O precipício e o avião (sobre aquela canção dos Paralamas)






Lá fora um dia daqueles, toda água que há no céu desabando em nossos tetos e eu me resolvendo. Ligo ou não? nunca compreendi determinados mistérios e acontecimentos. Fieis se protegem como podem, enquanto suas igrejas continuam intactas, crescendo, tomando o céu e as forças, à força. Do lado de fora do “templo” mendigos pedem esmolas. Eles não podem entrar na casa de Deus. “Há algo errado no paraíso”. O mundo se acabando embaixo d’agua e eu esperando um telefonema seu. O telefone sem crédito, um cartão telefônico emprestado e o seu número que não me sai do pensamento, junto com aquele seu vestido.
Um dia daqueles, e eu no meio da rua, procurando um orelhão longe de qualquer lugar, perto de qualquer assalto. “É muito mais que contradição”. Era dia de assistir meus filmes, alimentar minha depressão, encher a cabeça vazia de vento, mas estou aqui. Eu e uma criança de dez anos que não deve ter comido nada o dia todo. Ela roubaria minha carteira, não fosse o cachorro quente que dividi. E nada de você ligar ou eu consegui. Num bar ali perto um grupo de mauricinhos exibe seus carros modernos, telefones que falam. Não possuem cérebro, mas se vangloriam por não estarem na chuva.
Ao me verem criam um ar irônico por estar ali. Um negro, com uma camisa de Che Guevara, todo molhado na chuva, esperando uma senhora sair do orelhão para fazer uma danada de uma ligação. Ela iria ligar, eu iria ligar... já não se sabia mais de nada. “É muito mais que contradição”. Aquele menino na rua, tremendo por conta da chuva e do frio, do medo do abandono, a mercê das drogas e todo tipo de violência na cidade do Recife. Talvez ele nem imagine que o governador deve estar agora em sua casa, tomando Uísque. Ele está a tempo demais nas ruas para recordar que já foi capa de jornal, apertando a mão do prefeito na ultima eleição.

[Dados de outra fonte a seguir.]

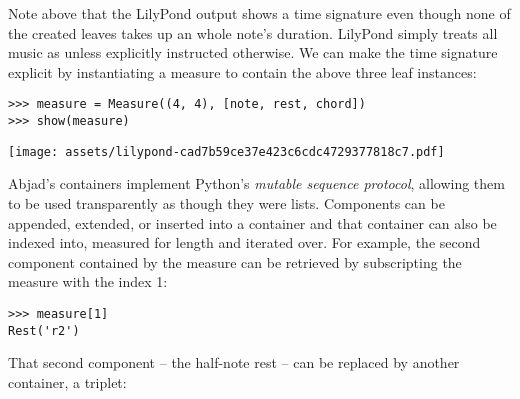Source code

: \noindent Note above that the LilyPond output shows a  time
signature even though none of the created leaves takes up an whole note's
duration. LilyPond simply treats all music as  unless explicitly
instructed otherwise. We can make the  time signature explicit by
instantiating a  measure to contain the above three leaf instances:

\begin{comment}
<abjad>
measure = Measure((4, 4), [note, rest, chord])
show(measure)
</abjad>
\end{comment}

\begin{abjadbookoutput}
\begin{singlespacing}
\vspace{-0.5\baselineskip}
\begin{lstlisting}
>>> measure = Measure((4, 4), [note, rest, chord])
>>> show(measure)
\end{lstlisting}
\noindent\texttt{[image: assets/lilypond-cad7b59ce37e423c6cdc4729377818c7.pdf]}
\end{singlespacing}
\end{abjadbookoutput}

Abjad's containers implement Python's \emph{mutable sequence protocol},
allowing them to be used transparently as though they were lists. Components
can be appended, extended, or inserted into a container and that container can
also be indexed into, measured for length and iterated over. For example, the
second component contained by the measure can be retrieved by subscripting the
measure with the index 1:

\begin{comment}
<abjad>
measure[1]
</abjad>
\end{comment}

\begin{abjadbookoutput}
\begin{singlespacing}
\vspace{-0.5\baselineskip}
\begin{lstlisting}
>>> measure[1]
Rest('r2')
\end{lstlisting}
\end{singlespacing}
\end{abjadbookoutput}

That second component -- the half-note rest -- can be replaced by
another container, a triplet:

\begin{comment}
<abjad>
outer_tuplet = Tuplet((2, 3), "a'4 b4 cs'4")
measure[1] = outer_tuplet
show(measure)
</abjad>
\end{comment}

Esse muleque vai assaltar amanhã, vai atirar e matar aquele mauricinho que olha agora em nossa direção e ri. O telefone não toca. Desisto e vou embora. Naquela hora acho que ouvi uma canção dos Paralamas. “Eu caindo num precipício, você passando num avião”. O telefone não tocou aquela noite. Queria poder ter te dito que estava, apesar de toda aquela chuva, feliz. E tinha visto, mesmo que parecesse estranho, em lados bem opostos do meio fio, seu dois irmãos. “É muito mais que contradição”.